Recipes - fish, red & white meat - NOT game!
Posted: Tue Feb 14, 2012 11:02 pm
OK, so one of the excuses given for not sharing recipes was (see the game recipes thread ) - we have some nice ones but NOT for game! So here is your chance to share regular (non-game) recipes. Allow me to kick off the food fest with something I cooked today
Oranges & cape gooseberries are regular winter fruits in Delhi, so thought I would experiment a bit and it came out well, so sharing here. Credit to IFG member Shooter who treated me to chicken cooked in Oranges (circa 2007) which gave me the idea to try this out today.

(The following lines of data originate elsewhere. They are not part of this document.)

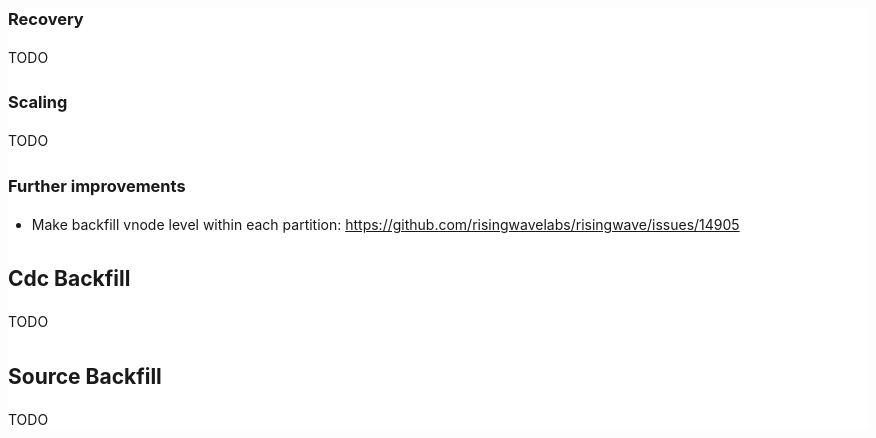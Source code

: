 ### Recovery

TODO

### Scaling

TODO

### Further improvements

- Make backfill vnode level within each partition:
  https://github.com/risingwavelabs/risingwave/issues/14905

## Cdc Backfill

TODO

## Source Backfill

TODO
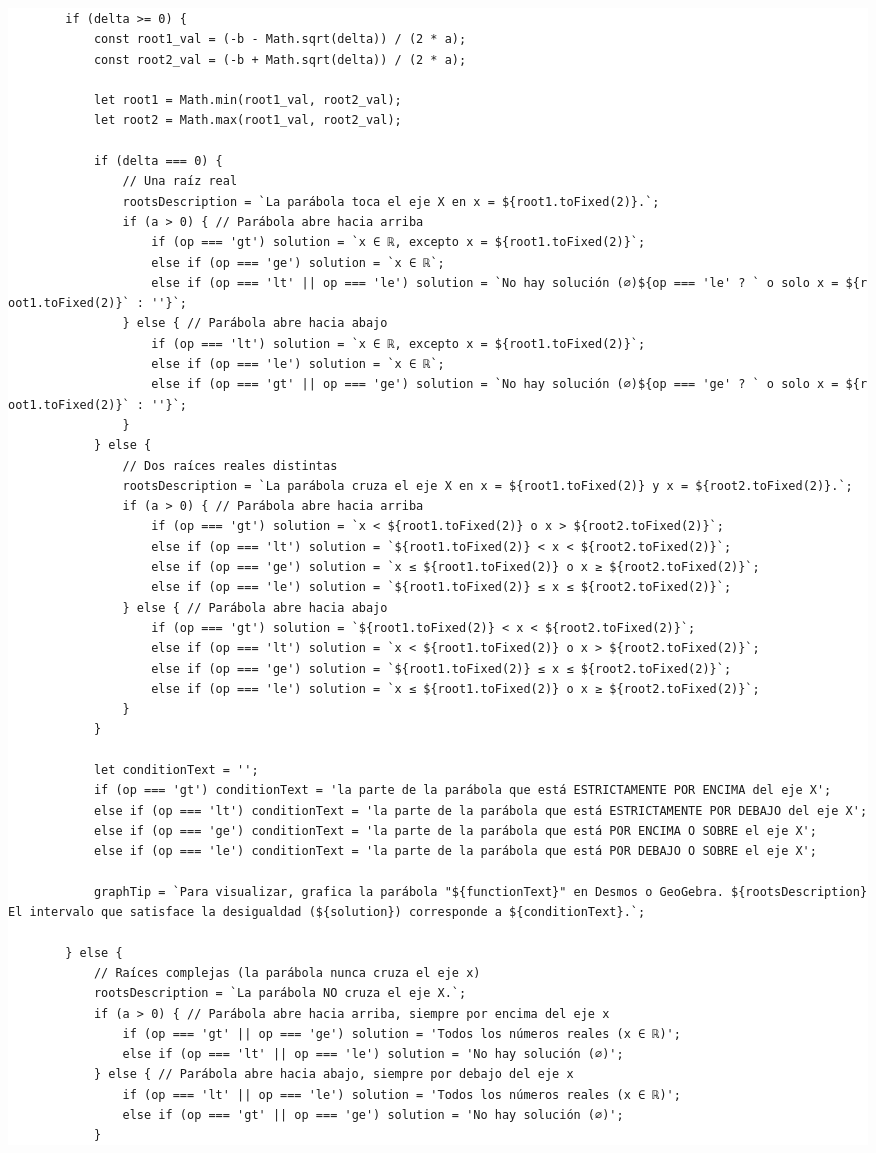             if (delta >= 0) {
                const root1_val = (-b - Math.sqrt(delta)) / (2 * a);
                const root2_val = (-b + Math.sqrt(delta)) / (2 * a);

                let root1 = Math.min(root1_val, root2_val);
                let root2 = Math.max(root1_val, root2_val);

                if (delta === 0) {
                    // Una raíz real
                    rootsDescription = `La parábola toca el eje X en x = ${root1.toFixed(2)}.`;
                    if (a > 0) { // Parábola abre hacia arriba
                        if (op === 'gt') solution = `x ∈ ℝ, excepto x = ${root1.toFixed(2)}`;
                        else if (op === 'ge') solution = `x ∈ ℝ`;
                        else if (op === 'lt' || op === 'le') solution = `No hay solución (∅)${op === 'le' ? ` o solo x = ${root1.toFixed(2)}` : ''}`;
                    } else { // Parábola abre hacia abajo
                        if (op === 'lt') solution = `x ∈ ℝ, excepto x = ${root1.toFixed(2)}`;
                        else if (op === 'le') solution = `x ∈ ℝ`;
                        else if (op === 'gt' || op === 'ge') solution = `No hay solución (∅)${op === 'ge' ? ` o solo x = ${root1.toFixed(2)}` : ''}`;
                    }
                } else {
                    // Dos raíces reales distintas
                    rootsDescription = `La parábola cruza el eje X en x = ${root1.toFixed(2)} y x = ${root2.toFixed(2)}.`;
                    if (a > 0) { // Parábola abre hacia arriba
                        if (op === 'gt') solution = `x < ${root1.toFixed(2)} o x > ${root2.toFixed(2)}`;
                        else if (op === 'lt') solution = `${root1.toFixed(2)} < x < ${root2.toFixed(2)}`;
                        else if (op === 'ge') solution = `x ≤ ${root1.toFixed(2)} o x ≥ ${root2.toFixed(2)}`;
                        else if (op === 'le') solution = `${root1.toFixed(2)} ≤ x ≤ ${root2.toFixed(2)}`;
                    } else { // Parábola abre hacia abajo
                        if (op === 'gt') solution = `${root1.toFixed(2)} < x < ${root2.toFixed(2)}`;
                        else if (op === 'lt') solution = `x < ${root1.toFixed(2)} o x > ${root2.toFixed(2)}`;
                        else if (op === 'ge') solution = `${root1.toFixed(2)} ≤ x ≤ ${root2.toFixed(2)}`;
                        else if (op === 'le') solution = `x ≤ ${root1.toFixed(2)} o x ≥ ${root2.toFixed(2)}`;
                    }
                }
                
                let conditionText = '';
                if (op === 'gt') conditionText = 'la parte de la parábola que está ESTRICTAMENTE POR ENCIMA del eje X';
                else if (op === 'lt') conditionText = 'la parte de la parábola que está ESTRICTAMENTE POR DEBAJO del eje X';
                else if (op === 'ge') conditionText = 'la parte de la parábola que está POR ENCIMA O SOBRE el eje X';
                else if (op === 'le') conditionText = 'la parte de la parábola que está POR DEBAJO O SOBRE el eje X';

                graphTip = `Para visualizar, grafica la parábola "${functionText}" en Desmos o GeoGebra. ${rootsDescription} El intervalo que satisface la desigualdad (${solution}) corresponde a ${conditionText}.`;

            } else {
                // Raíces complejas (la parábola nunca cruza el eje x)
                rootsDescription = `La parábola NO cruza el eje X.`;
                if (a > 0) { // Parábola abre hacia arriba, siempre por encima del eje x
                    if (op === 'gt' || op === 'ge') solution = 'Todos los números reales (x ∈ ℝ)';
                    else if (op === 'lt' || op === 'le') solution = 'No hay solución (∅)';
                } else { // Parábola abre hacia abajo, siempre por debajo del eje x
                    if (op === 'lt' || op === 'le') solution = 'Todos los números reales (x ∈ ℝ)';
                    else if (op === 'gt' || op === 'ge') solution = 'No hay solución (∅)';
                }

Chicken curry in Orange & Cape Gooseberry
No marination, cook time about an hour with another 20 minutes of prep time (depends on how much help you have in the kitchen, could be less). Low/ medium spicy.
Ingredients
1 Chicken broiler - about a kilo - chopped into small pieces
3 Oranges - peeled & with the veins and pips removed, you can leave in the skin but NOT the peel or pips! Slightly tart oranges work best
4 Cape Gooseberries (Hindi name rasbhari) - chopped fine
6 green chillies (vary to taste) - with veins & seeds removed (to reduce pungency), vary according to the pungency of the chillies available. (remember short means hotter as does lighter green colour, longer/ bigger chillies have less bite as do the the dark green/ red & green coloured ones. Some first hand experimentation will allow you to get a better idea)

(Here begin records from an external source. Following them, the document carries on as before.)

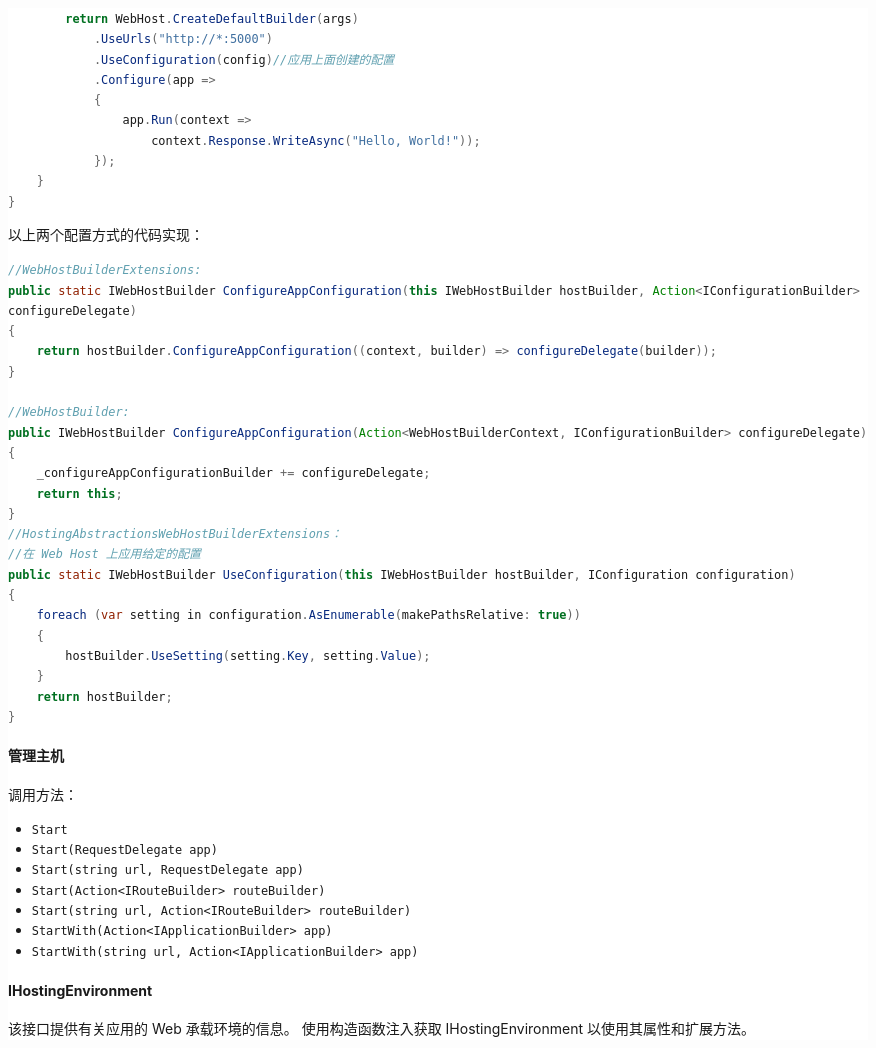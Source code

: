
 ```java
        return WebHost.CreateDefaultBuilder(args)
            .UseUrls("http://*:5000")
            .UseConfiguration(config)//应用上面创建的配置
            .Configure(app =>
            {
                app.Run(context => 
                    context.Response.WriteAsync("Hello, World!"));
            });
    }
}
```
以上两个配置方式的代码实现：
```Java
//WebHostBuilderExtensions:
public static IWebHostBuilder ConfigureAppConfiguration(this IWebHostBuilder hostBuilder, Action<IConfigurationBuilder> configureDelegate)
{
    return hostBuilder.ConfigureAppConfiguration((context, builder) => configureDelegate(builder));
}

//WebHostBuilder:
public IWebHostBuilder ConfigureAppConfiguration(Action<WebHostBuilderContext, IConfigurationBuilder> configureDelegate)
{
    _configureAppConfigurationBuilder += configureDelegate;
    return this;
}
//HostingAbstractionsWebHostBuilderExtensions：
//在 Web Host 上应用给定的配置
public static IWebHostBuilder UseConfiguration(this IWebHostBuilder hostBuilder, IConfiguration configuration)
{
    foreach (var setting in configuration.AsEnumerable(makePathsRelative: true))
    {
        hostBuilder.UseSetting(setting.Key, setting.Value);
    }
    return hostBuilder;
}
```

#### 管理主机
调用方法：
+  `Start`
+  `Start(RequestDelegate app)`
+  `Start(string url, RequestDelegate app)`
+  `Start(Action<IRouteBuilder> routeBuilder)`
+  `Start(string url, Action<IRouteBuilder> routeBuilder)`
+  `StartWith(Action<IApplicationBuilder> app)`
+  `StartWith(string url, Action<IApplicationBuilder> app)`

#### IHostingEnvironment
该接口提供有关应用的 Web 承载环境的信息。 使用构造函数注入获取 IHostingEnvironment 以使用其属性和扩展方法。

Tip: Seeding & "de-veining" green chillis can be hard on your hands/ fingertips, wear disposable polygloves! The removal of seeds & veins is essential to get the chilli flavour without the "bite"!
1" stick of cinnamon
6 green cardamoms
2 tablespoons garlic ginger paste
About 4 tablespoons of cooking oil
Salt to taste
optional ingredients
I used these, but you can omit based on taste
1/2 teaspoon mustard seeds
3 teaspoons ground coriander powder
1/2 teaspoon roasted cumin powder
Fresh green coriander leaves (chopped) - for garnish
Method
Heat the oil in the cooking utensil
Add the cinnamon, green cardamoms and mustard seeds (optional) and wait for the mustard seeds to crackle (high heat)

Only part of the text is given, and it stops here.